Aside from the occasional read of Baxter and Clarke, I’m not a seasoned hard sci-fi reader, but I enjoyed Echopraxia a lot. The UK edition I read featured a set of endnotes where the author cited some sources of research and talked about where some of the ideas came from. Peter Watts is an author heavily into the hard science of it all, as was apparent from a narrative heavy on technical terms and what some would deem ‘technobabble.’ It made a challenging read in some places when it was difficult to visualise exactly what was going on, but the novel won me over with its spectacular settings and a take on the faith-science debate that felt fresh in a genre where it’s becoming a somewhat tired theme.
I’m usually allergic to stories featuring vampires because the horror behind them has worn thin, yet I found Valerie the most engaging character in Echopraxia (rather ironically, as a large amount of the dialogue is based on characters with few redeeming features squaring off against each other while she says very little at all.) The creepiness of Valerie lay not in the act of being a vampire itself but in the rest of her behaviour, and was responsible for some pretty clever trickery all round. From Dracula to Buffy to Blade and the Anne Rice novels I read as a teenager, I’ve seen enough of vampires to last for quite a while, yet here was a take on it that changed my mind about them being a must to avoid for just about any author. In Peter Watts’s hands, one vampire really worked, and there’s still life in the species yet.

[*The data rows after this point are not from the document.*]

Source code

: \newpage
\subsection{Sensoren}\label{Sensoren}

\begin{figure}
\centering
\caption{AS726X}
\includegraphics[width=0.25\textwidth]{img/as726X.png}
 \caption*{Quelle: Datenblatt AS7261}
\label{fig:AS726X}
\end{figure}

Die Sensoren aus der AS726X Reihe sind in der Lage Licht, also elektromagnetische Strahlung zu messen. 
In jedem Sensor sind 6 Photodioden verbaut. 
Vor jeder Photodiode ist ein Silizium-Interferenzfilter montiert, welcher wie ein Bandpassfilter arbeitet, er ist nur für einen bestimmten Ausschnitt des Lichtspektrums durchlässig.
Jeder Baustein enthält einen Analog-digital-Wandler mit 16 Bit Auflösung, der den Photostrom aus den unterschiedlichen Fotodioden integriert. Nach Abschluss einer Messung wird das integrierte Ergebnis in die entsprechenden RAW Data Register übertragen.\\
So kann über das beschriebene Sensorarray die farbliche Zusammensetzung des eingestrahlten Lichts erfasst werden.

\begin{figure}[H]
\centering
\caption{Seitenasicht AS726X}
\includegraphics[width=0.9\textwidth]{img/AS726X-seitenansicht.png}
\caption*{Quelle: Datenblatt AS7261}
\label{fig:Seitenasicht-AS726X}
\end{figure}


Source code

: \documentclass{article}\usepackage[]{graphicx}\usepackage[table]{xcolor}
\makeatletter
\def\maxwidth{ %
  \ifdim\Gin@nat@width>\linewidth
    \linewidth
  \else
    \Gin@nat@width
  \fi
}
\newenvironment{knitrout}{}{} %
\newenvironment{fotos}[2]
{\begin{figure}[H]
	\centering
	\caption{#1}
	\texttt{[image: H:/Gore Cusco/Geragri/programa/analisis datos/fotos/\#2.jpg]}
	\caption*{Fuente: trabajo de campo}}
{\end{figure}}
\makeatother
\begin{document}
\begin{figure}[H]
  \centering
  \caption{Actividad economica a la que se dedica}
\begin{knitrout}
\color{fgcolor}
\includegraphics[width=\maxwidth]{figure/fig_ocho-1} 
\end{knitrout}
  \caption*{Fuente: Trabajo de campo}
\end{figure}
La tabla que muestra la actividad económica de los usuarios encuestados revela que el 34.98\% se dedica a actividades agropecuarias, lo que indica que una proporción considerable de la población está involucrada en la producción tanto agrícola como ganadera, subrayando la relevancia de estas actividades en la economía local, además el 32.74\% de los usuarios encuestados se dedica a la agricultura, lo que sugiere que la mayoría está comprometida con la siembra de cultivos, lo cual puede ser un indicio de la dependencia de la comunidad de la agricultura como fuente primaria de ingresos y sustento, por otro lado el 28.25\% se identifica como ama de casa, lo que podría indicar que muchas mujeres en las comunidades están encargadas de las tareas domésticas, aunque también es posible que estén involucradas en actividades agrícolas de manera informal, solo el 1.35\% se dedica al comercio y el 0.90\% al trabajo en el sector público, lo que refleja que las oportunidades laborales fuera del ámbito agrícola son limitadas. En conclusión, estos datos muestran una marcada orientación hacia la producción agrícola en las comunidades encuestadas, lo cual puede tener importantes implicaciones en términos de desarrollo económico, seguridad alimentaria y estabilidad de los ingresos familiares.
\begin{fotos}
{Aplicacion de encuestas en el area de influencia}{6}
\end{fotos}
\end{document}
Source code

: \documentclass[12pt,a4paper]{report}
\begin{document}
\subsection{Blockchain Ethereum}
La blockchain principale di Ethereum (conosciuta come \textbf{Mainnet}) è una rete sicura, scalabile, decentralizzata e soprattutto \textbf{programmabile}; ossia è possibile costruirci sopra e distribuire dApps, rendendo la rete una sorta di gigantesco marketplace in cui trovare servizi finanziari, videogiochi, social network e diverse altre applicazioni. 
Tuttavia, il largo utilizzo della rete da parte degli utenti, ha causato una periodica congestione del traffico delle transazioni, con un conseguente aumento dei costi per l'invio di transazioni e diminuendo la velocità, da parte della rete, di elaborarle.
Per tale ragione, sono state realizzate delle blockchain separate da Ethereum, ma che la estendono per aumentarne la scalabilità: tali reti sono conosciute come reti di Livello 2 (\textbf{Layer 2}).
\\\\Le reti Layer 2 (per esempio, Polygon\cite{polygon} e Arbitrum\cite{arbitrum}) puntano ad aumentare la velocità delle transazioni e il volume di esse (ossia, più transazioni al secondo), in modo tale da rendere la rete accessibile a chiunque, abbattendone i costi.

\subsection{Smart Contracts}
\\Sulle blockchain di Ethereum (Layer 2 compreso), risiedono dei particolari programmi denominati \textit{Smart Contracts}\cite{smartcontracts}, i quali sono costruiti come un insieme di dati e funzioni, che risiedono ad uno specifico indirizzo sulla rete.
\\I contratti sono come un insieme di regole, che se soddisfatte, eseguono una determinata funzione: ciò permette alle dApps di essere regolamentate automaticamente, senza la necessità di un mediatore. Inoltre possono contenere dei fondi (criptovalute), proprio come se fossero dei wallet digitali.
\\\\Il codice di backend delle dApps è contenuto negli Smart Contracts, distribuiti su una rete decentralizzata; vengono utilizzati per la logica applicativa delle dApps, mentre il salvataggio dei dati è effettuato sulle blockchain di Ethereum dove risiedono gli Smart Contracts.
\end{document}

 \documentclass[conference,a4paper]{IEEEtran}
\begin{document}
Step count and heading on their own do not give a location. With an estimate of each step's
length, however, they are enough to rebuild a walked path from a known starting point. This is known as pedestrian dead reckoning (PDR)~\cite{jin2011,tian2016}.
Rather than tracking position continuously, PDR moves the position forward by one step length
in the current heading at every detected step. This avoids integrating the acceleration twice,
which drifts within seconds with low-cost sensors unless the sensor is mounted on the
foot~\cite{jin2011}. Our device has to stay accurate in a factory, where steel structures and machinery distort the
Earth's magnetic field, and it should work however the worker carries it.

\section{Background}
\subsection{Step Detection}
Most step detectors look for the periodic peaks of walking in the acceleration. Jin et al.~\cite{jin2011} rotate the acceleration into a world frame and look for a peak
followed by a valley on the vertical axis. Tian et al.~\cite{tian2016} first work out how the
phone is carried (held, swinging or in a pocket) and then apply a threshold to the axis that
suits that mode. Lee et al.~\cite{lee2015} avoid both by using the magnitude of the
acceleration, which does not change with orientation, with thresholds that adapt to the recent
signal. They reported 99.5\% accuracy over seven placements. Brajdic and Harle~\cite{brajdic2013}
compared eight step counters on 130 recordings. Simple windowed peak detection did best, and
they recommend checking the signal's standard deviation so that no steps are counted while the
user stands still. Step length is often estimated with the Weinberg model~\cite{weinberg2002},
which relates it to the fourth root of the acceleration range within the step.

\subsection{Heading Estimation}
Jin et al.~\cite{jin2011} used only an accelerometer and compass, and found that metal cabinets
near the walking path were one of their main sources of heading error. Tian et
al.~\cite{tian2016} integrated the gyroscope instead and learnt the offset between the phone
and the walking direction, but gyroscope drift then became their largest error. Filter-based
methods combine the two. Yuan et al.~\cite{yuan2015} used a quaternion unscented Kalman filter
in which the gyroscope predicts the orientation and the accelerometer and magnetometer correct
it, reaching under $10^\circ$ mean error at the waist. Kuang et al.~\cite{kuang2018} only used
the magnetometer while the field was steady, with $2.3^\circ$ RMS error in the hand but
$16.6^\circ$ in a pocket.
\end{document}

Echopraxia is highly clever and intricate in its surprises, demanding quite a lot of attention to detail for a reader like myself and then rewarding in spades. The only thing that stops this from being a five star review is that sometimes the hard science got in the way of what could have been a rollercoaster-tension narrative, especially in the second half. Don’t get me wrong, it wouldn’t have been the same book without the numerous info-dumps, which were quite creatively presented rather than just being encyclopaedia, but by the last quarter of the novel it was spoiling the tension rather than holding it back. I’d almost write that criticism off thanks to a brilliant ending though. No spoilers, but lets just say I had certain expectations that were almost fulfilled but not quite, and the not quite part of it actually improved on what I’d hoped for.
Although by no means modelled on the SF classic, Echopraxia evokes a note or two of Hyperion in its setup: mismatched characters on a space ship with a mission who all have a past that’s interesting to the reader and a story to tell. Few inspire much sympathy, and indeed I wish I could have been more attached to the main character Dan Brücks, but he’s a good example of jerk-with-a-conscience done well. The people around him being arguably worse didn’t redeem him much, but the story of how everyone got to be where they are was one of the more engaging aspects. The characters in Echopraxia do play with reader expectations as well, and contribute well to an aggressive style of narrative with few details spared. There’s enough cursing to rival the average Sopranos episode and no detail in the violence is off limits. Through all this comes a bleak and cynical examination of the human condition and the likely outcomes for Earth that will result from it, and it’s all highly entertaining carnage.
On a closing note, in a world where cinema has become obsessed with targeting family audiences and the days of films like Alien and Event Horizon seem long over, a film adaptation of this novel would be hugely refreshing. This is the kind of novel anyone longing to be treated like an adult by science fiction would do well to check out.